Re: ISSUE-26: We don't need any RDFS vocabulary for error triples! from Ivan Herman on 2010-07-21 (public-rdfa-wg@w3.org from July 2010)

From: Ivan Herman <ivan@w3.org>
Date: Wed, 21 Jul 2010 15:14:44 +0200
To: benjamin.adrian@dfki.de
Cc: RDFa WG <public-rdfa-wg@w3.org>
Message-Id: <54F6D8C7-C45A-4294-A4DC-3629D045E8A2@w3.org>
On Jul 21, 2010, at 14:23 , Benjamin Adrian wrote:

> Hi Ivan,
> 
> My main concern about an RDFS vocabulary for error triples about RDFa Parser errors is,
> that (if we want to do a good job) it has to be extensible for all kind of RDF parser errors.

You mean RDF/XML or Turtle parser errors, right?

This was indeed the problem of Toby and, acknowledging this issue, we have slightly changed the requirements in terms of not *requiring* the processor graph mechanism to be used. What we say is that *if* an implementation uses it, then this is the way to use it.

The comparison is also a little bit misleading. As Shane pointed out, there is a difference between RDFa and the others, namely that there are situations (I think it was the un-referencability of a @profile file that triggered this) where a large part of the triples are not generated. I always felt that a service should inform the caller somehow if this occurs.

(Yes, I can see the possible answer that if, say, somebody mistypes the rdf: namespace declaration in an RDF/XML file then the file does not generate any triples at all... Ie, there is at least some analogy) 

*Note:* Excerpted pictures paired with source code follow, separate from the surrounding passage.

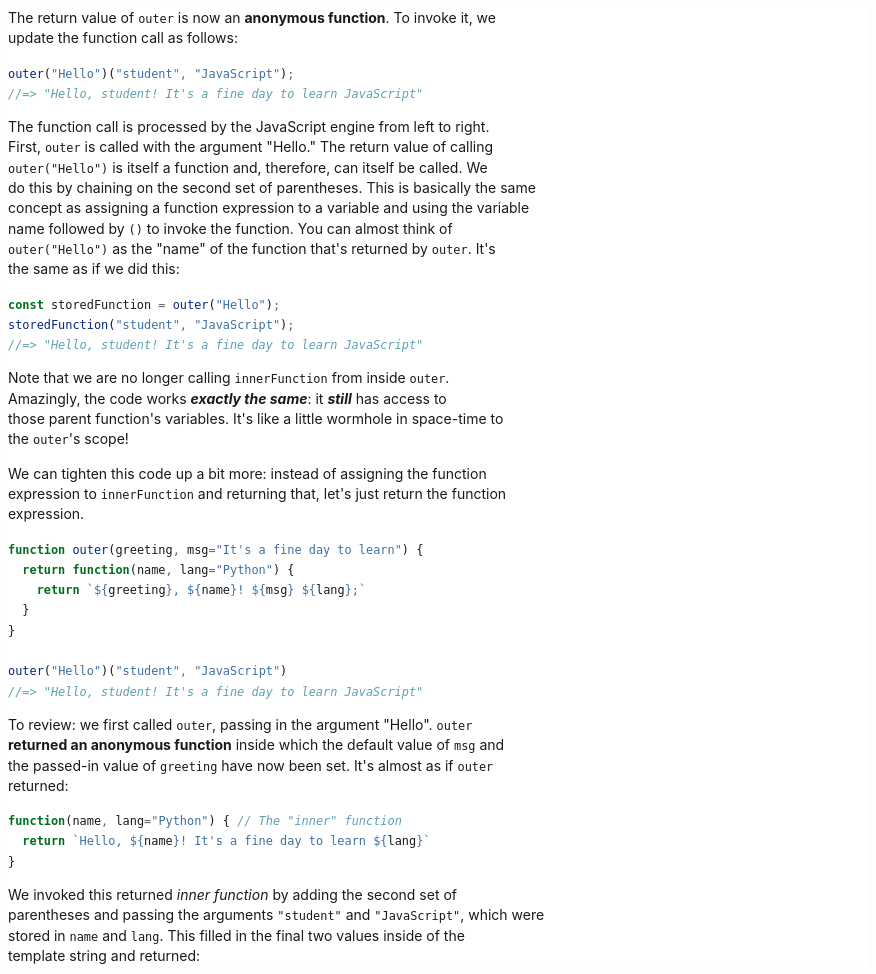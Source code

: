 The return value of `outer` is now an **anonymous function**. To invoke it, we  
update the function call as follows:  
  
```js  
outer("Hello")("student", "JavaScript");  
//=> "Hello, student! It's a fine day to learn JavaScript"  
```  
  
The function call is processed by the JavaScript engine from left to right.  
First, `outer` is called with the argument "Hello." The return value of calling  
`outer("Hello")` is itself a function and, therefore, can itself be called. We  
do this by chaining on the second set of parentheses. This is basically the same  
concept as assigning a function expression to a variable and using the variable  
name followed by `()` to invoke the function. You can almost think of  
`outer("Hello")` as the "name" of the function that's returned by `outer`. It's  
the same as if we did this:  
  
```js  
const storedFunction = outer("Hello");  
storedFunction("student", "JavaScript");  
//=> "Hello, student! It's a fine day to learn JavaScript"  
```  
  
Note that we are no longer calling `innerFunction` from inside `outer`.  
Amazingly, the code works ***exactly the same***: it ***still*** has access to  
those parent function's variables. It's like a little wormhole in space-time to  
the `outer`'s scope!  
  
We can tighten this code up a bit more: instead of assigning the function  
expression to `innerFunction` and returning that, let's just return the function  
expression.  
  
```js  
function outer(greeting, msg="It's a fine day to learn") {  
  return function(name, lang="Python") {  
    return `${greeting}, ${name}! ${msg} ${lang};`  
  }  
}  
  
outer("Hello")("student", "JavaScript")  
//=> "Hello, student! It's a fine day to learn JavaScript"  
```  
  
To review: we first called `outer`, passing in the argument "Hello". `outer`  
**returned an anonymous function** inside which the default value of `msg` and  
the passed-in value of `greeting` have now been set. It's almost as if `outer`  
returned:  
  
```js  
function(name, lang="Python") { // The "inner" function  
  return `Hello, ${name}! It's a fine day to learn ${lang}`  
}  
```  
  
We invoked this returned _inner function_ by adding the second set of  
parentheses and passing the arguments `"student"` and `"JavaScript"`, which were  
stored in `name` and `lang`. This filled in the final two values inside of the  
template string and returned:  
  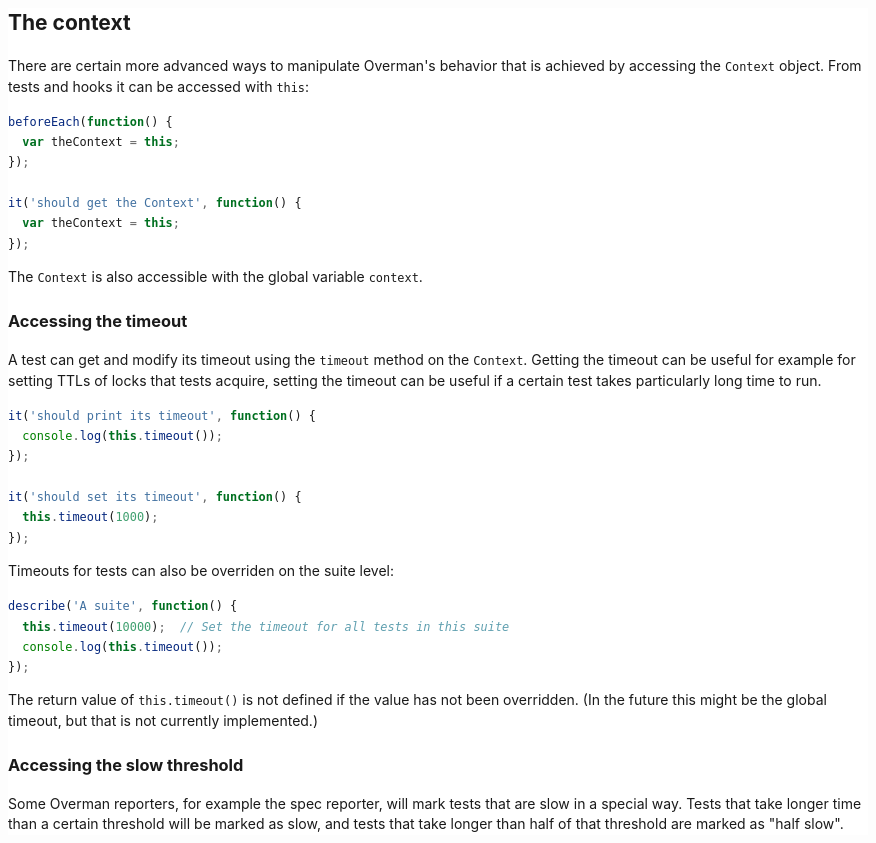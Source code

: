## The context

There are certain more advanced ways to manipulate Overman's behavior that is
achieved by accessing the `Context` object. From tests and hooks it can be
accessed with `this`:

```javascript
beforeEach(function() {
  var theContext = this;
});

it('should get the Context', function() {
  var theContext = this;
});
```

The `Context` is also accessible with the global variable `context`.

### Accessing the timeout

A test can get and modify its timeout using the `timeout` method on the
`Context`. Getting the timeout can be useful for example for setting TTLs of
locks that tests acquire, setting the timeout can be useful if a certain test
takes particularly long time to run.

```javascript
it('should print its timeout', function() {
  console.log(this.timeout());
});

it('should set its timeout', function() {
  this.timeout(1000);  
});
```

Timeouts for tests can also be overriden on the suite level:

```javascript
describe('A suite', function() {
  this.timeout(10000);  // Set the timeout for all tests in this suite
  console.log(this.timeout());
});
```

The return value of `this.timeout()` is not defined if the value has not been
overridden. (In the future this might be the global timeout, but that is not
currently implemented.)

### Accessing the slow threshold

Some Overman reporters, for example the spec reporter, will mark tests that are
slow in a special way. Tests that take longer time than a certain threshold will
be marked as slow, and tests that take longer than half of that threshold are
marked as "half slow".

> And this a real big issue and means a lot of communication efforts!
> 
>> What you propose, if my understanding is correct, is to have an error vocabulary in XML and return that to the caller as an XML Literal. If I am an RDF application and use a remove RDFa service to extract RDF from an RDFa file that means that I would have to include into my application an XML parser (even if it is a simple one) just to understand the Error message, whereas if I get the results in the form of triples then, well, I use whatever I use for my application already. I just do not believe that would be acceptable.
>>   
> I don't see the real use case here. I never wrote any program logic on error messages or info messages.
> I just use grep to see what went wrong. Inside an application logic I also catch exceptions and check what type they are.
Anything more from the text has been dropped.